As pipeline battle heats up, Alberta Premier Rachel Notley calls on PM to show ‘greater’ leadership
Alberta Premier Rachel Notley says she told Prime Minister Justin Trudeau on Thursday he must do more to stop B.C. from blocking the Kinder-Morgan Trans Mountain pipeline expansion.
Notley said Trudeau’s statements on CBC Radio Edmonton AM earlier in the day — in which he described the dispute as an inter-provincial matter — were not strong enough. She said the prime minister needs to show “greater and clearer leadership” on the issue and “turn up the dial.”
“This is not an Alberta-B.C. issue,” she said at a news conference at the Alberta legislature. “This is a Canada-B.C. issue.”
Notley said Alberta’s initial response to the dispute is to formally end talks with British Columbia on buying electricity on existing transmission lines.
Asked whether she was being tough enough with B.C., Notley said the response has consequences.
“I would say suspending talks on a project that had the potential to deliver up to half a billion dollars a year to B.C. Hydro is not ‘not tough,'” she said.
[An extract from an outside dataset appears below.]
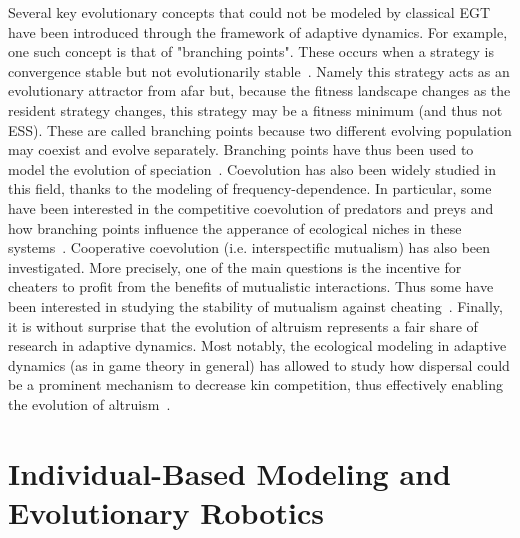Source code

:     Several key evolutionary concepts that could not be modeled by classical EGT have been introduced through the framework of adaptive dynamics. For example, one such concept is that of "branching points". These occurs when a strategy is convergence stable but not evolutionarily stable~\parencite{Geritz1998}. Namely this strategy acts as an evolutionary attractor from afar but, because the fitness landscape changes as the resident strategy changes, this strategy may be a fitness minimum (and thus not ESS). These are called branching points because two different evolving population may coexist and evolve separately. Branching points have thus been used to model the evolution of speciation~\parencite{Geritz2004}. Coevolution has also been widely studied in this field, thanks to the modeling of frequency-dependence. In particular, some have been interested in the competitive coevolution of predators and preys and how branching points influence the apperance of ecological niches in these systems~\parencite{Bowers2003}. Cooperative coevolution (i.e. interspectific mutualism) has also been investigated. More precisely, one of the main questions is the incentive for cheaters to profit from the benefits of mutualistic interactions. Thus some have been interested in studying the stability of mutualism against cheating~\parencite{Ferriere2002, McGill2005}. Finally, it is without surprise that the evolution of altruism represents a fair share of research in adaptive dynamics. Most notably, the ecological modeling in adaptive dynamics (as in game theory in general) has allowed to study how dispersal could be a prominent mechanism to decrease kin competition, thus effectively enabling the evolution of altruism~\parencite{LeGalliard2003, LeGalliard2005}.




\section{Individual-Based Modeling and Evolutionary Robotics}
Notley added the discussions are not related to the Site C hydroelectric project in northern B.C., putting down speculation that the dispute could endanger talks on that issue.
The province also plans to take the issue to court.
“There are grounds for legal action, and we will be taking legal action,” she said. “But we want to make sure that we come up with the best legal strategy possible.”
British Columbia Premier John Horgan said Thursday that he doesn’t understand why Notley is upset.
“We have not put in place anything at this time,” Horgan said, in his first public remarks since his government’s announcement Tuesday. “We are going to put in place a scientific panel to look at the consequences of a catastrophic spill. I don’t think that’s unreasonable. I’m surprised with the reaction we’re getting from Alberta.”
Horgan said there is nothing for Alberta to take to court at this point.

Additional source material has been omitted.